There are a few places like t-shirt-buyers-guide.org that have a few articles, but I suspect that the articles only exist to drive traffic to their site (and thereby drive traffic to their sponsors).


----------



## Comin'OutSwingin (Oct 28, 2005)

Agreed!

I've been researching this stuff for what seems like forever, and I haven't found anything close to this forum.

I'm constantly online looking for different t-shirt related resources. I've come across some interesting things, but most of it is just surface stuff that has been covered here lots of times.

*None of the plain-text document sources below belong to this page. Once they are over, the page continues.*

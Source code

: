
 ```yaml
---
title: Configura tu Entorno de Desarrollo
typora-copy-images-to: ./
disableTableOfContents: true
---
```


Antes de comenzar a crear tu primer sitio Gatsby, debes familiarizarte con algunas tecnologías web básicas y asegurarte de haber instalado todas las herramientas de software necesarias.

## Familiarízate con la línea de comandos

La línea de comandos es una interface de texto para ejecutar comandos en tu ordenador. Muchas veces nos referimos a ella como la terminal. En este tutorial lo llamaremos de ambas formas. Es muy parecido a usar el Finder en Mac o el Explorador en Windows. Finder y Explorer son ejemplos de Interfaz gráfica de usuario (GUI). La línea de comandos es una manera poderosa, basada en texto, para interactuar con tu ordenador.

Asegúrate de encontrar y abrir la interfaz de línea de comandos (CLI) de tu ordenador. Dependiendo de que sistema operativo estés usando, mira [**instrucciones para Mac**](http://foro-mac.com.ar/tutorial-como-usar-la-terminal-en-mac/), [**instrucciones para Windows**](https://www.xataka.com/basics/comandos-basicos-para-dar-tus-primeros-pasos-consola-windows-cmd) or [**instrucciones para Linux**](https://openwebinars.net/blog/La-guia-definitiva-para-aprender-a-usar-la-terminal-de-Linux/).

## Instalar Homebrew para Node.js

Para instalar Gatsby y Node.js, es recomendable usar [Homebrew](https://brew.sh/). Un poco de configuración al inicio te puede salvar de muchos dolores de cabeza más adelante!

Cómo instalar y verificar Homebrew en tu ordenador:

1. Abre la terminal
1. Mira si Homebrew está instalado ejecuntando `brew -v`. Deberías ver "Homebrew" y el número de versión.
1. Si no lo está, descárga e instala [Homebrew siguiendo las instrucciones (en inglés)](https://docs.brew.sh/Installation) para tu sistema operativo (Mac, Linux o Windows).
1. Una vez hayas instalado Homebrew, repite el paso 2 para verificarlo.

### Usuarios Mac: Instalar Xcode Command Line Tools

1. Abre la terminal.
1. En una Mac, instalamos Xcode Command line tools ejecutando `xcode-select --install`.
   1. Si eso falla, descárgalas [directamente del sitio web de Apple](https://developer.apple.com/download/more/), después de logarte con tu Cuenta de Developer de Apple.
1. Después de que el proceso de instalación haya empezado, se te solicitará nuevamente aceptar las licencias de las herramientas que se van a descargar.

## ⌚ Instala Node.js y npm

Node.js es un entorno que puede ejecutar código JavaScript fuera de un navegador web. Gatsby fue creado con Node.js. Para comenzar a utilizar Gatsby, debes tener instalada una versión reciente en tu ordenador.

I hardly ever come across a site that has some good, deep, useful info.


----------



## maymay (Nov 30, 2006)

Really? I am a newer in T-shirts.
I am eager to learn more here.


----------



## Jasonda (Aug 16, 2006)

maymay said:


> Really? I am a newer in T-shirts.
> I am eager to learn more here.


Really really. 

Just start digging around in the forums, there is a lot of info to be found. Feel free to start a new thread if you have any questions you can't find answers to.


----------



## DAGuide (Oct 2, 2006)

Here are a couple of other resources that I like to watch as well.

www.screenprintinguniversity.com

www.usscreen.com (need to click on forums link at the top left)


----------



## Fluid (Jun 20, 2005)

www.sgia.org is another good site

Get yourself hooked up with the industry magazines as well. They will give you a ton of information. Here is one major Industry mag.
www.impressionsmag.com


----------



## Buechee (Dec 22, 2005)

I never could find anyplace else and after looking at the links posted above, I see I'm not missing anything either.


----------



## Fluid (Jun 20, 2005)

> I see I'm not missing anything either


huh! Not sure what that means but if your saying there isn't any good info at the sites listed above, your not reading that well. SGIA is the industries biggest organization. The site alone has more info than one can soak in with only a mere glance.

Impressions magazine is also an amazing Industry asset. I learned the majority of what i know from reading that mag from front to cover for the past 10 years.


----------



## Rodney (Nov 3, 2004)

> SGIA is the industries biggest organization. The site alone has more info than one can soak in with only a mere glance


Definitely, the links above are some great resources. Screenprinters.net (which is the same thing as usscreen.com I think) has a ton of info. Like Richard said, you can also learn a lot from the industry magazines like impressions.

Different people will take in information in different ways though, so it's nice to have different formats that different people can be comfortable with.


----------



## Twinge (Apr 26, 2005)

In addition to screenprinters.net (and this), other forums include: www.dyesub.org (Dye sublimation info), http://groups.yahoo.com/group/Heat_Transfers_For_Desktop_Printers/ (Lots of t-shirt info in a bit of a different format, mostly based on heat transfer specifically), and www.signs101.com (For Viynl-related info, mostly sign based).

I was visiting the HTFDP board quite a bit and learned a lot before these forums were very active. Several knowledgeable folks there too. Personally I like the forum format better, though. The other sites I haven't visisted much myself, but heard them references a lot.


----------